## EXERCISE AIM
Restate word for word the lines between the start of the material and the line with "- **Two parallel", keeping both of those ends and none of the pictures.

-=-=-=-=-

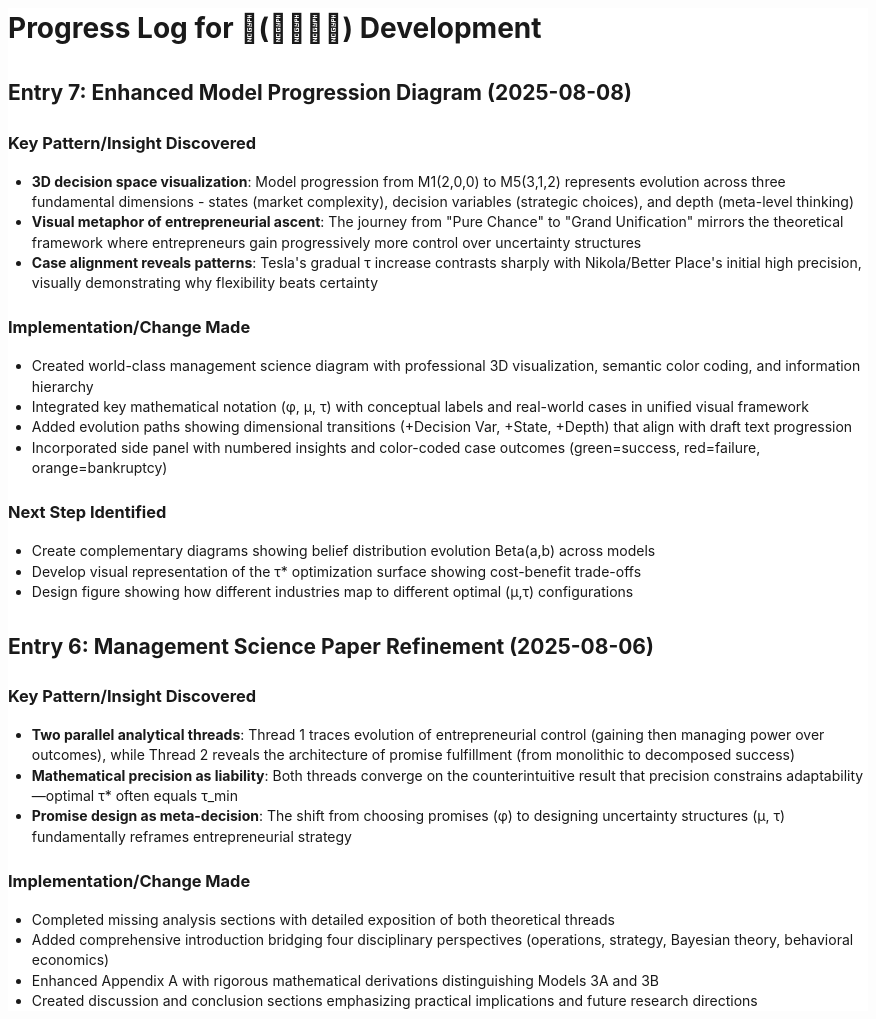 # Progress Log for 📝(🐙🐢👾🐅) Development

## Entry 7: Enhanced Model Progression Diagram (2025-08-08)

### Key Pattern/Insight Discovered
- **3D decision space visualization**: Model progression from M1(2,0,0) to M5(3,1,2) represents evolution across three fundamental dimensions - states (market complexity), decision variables (strategic choices), and depth (meta-level thinking)
- **Visual metaphor of entrepreneurial ascent**: The journey from "Pure Chance" to "Grand Unification" mirrors the theoretical framework where entrepreneurs gain progressively more control over uncertainty structures
- **Case alignment reveals patterns**: Tesla's gradual τ increase contrasts sharply with Nikola/Better Place's initial high precision, visually demonstrating why flexibility beats certainty

### Implementation/Change Made
- Created world-class management science diagram with professional 3D visualization, semantic color coding, and information hierarchy
- Integrated key mathematical notation (φ, μ, τ) with conceptual labels and real-world cases in unified visual framework  
- Added evolution paths showing dimensional transitions (+Decision Var, +State, +Depth) that align with draft text progression
- Incorporated side panel with numbered insights and color-coded case outcomes (green=success, red=failure, orange=bankruptcy)

### Next Step Identified
- Create complementary diagrams showing belief distribution evolution Beta(a,b) across models
- Develop visual representation of the τ* optimization surface showing cost-benefit trade-offs
- Design figure showing how different industries map to different optimal (μ,τ) configurations

## Entry 6: Management Science Paper Refinement (2025-08-06)

### Key Pattern/Insight Discovered
- **Two parallel analytical threads**: Thread 1 traces evolution of entrepreneurial control (gaining then managing power over outcomes), while Thread 2 reveals the architecture of promise fulfillment (from monolithic to decomposed success)
- **Mathematical precision as liability**: Both threads converge on the counterintuitive result that precision constrains adaptability—optimal τ* often equals τ_min
- **Promise design as meta-decision**: The shift from choosing promises (φ) to designing uncertainty structures (μ, τ) fundamentally reframes entrepreneurial strategy

### Implementation/Change Made
- Completed missing analysis sections with detailed exposition of both theoretical threads
- Added comprehensive introduction bridging four disciplinary perspectives (operations, strategy, Bayesian theory, behavioral economics)
- Enhanced Appendix A with rigorous mathematical derivations distinguishing Models 3A and 3B
- Created discussion and conclusion sections emphasizing practical implications and future research directions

-=-=-=-=-

## ANSWER SECTION
 # Progress Log for 📝(🐙🐢👾🐅) Development

## Entry 7: Enhanced Model Progression Diagram (2025-08-08)

### Key Pattern/Insight Discovered
- **3D decision space visualization**: Model progression from M1(2,0,0) to M5(3,1,2) represents evolution across three fundamental dimensions - states (market complexity), decision variables (strategic choices), and depth (meta-level thinking)
- **Visual metaphor of entrepreneurial ascent**: The journey from "Pure Chance" to "Grand Unification" mirrors the theoretical framework where entrepreneurs gain progressively more control over uncertainty structures
- **Case alignment reveals patterns**: Tesla's gradual τ increase contrasts sharply with Nikola/Better Place's initial high precision, visually demonstrating why flexibility beats certainty

### Implementation/Change Made
- Created world-class management science diagram with professional 3D visualization, semantic color coding, and information hierarchy
- Integrated key mathematical notation (φ, μ, τ) with conceptual labels and real-world cases in unified visual framework  
- Added evolution paths showing dimensional transitions (+Decision Var, +State, +Depth) that align with draft text progression
- Incorporated side panel with numbered insights and color-coded case outcomes (green=success, red=failure, orange=bankruptcy)

### Next Step Identified
- Create complementary diagrams showing belief distribution evolution Beta(a,b) across models
- Develop visual representation of the τ* optimization surface showing cost-benefit trade-offs
- Design figure showing how different industries map to different optimal (μ,τ) configurations

## Entry 6: Management Science Paper Refinement (2025-08-06)

### Key Pattern/Insight Discovered
- **Two parallel analytical threads**: Thread 1 traces evolution of entrepreneurial control (gaining then managing power over outcomes), while Thread 2 reveals the architecture of promise fulfillment (from monolithic to decomposed success)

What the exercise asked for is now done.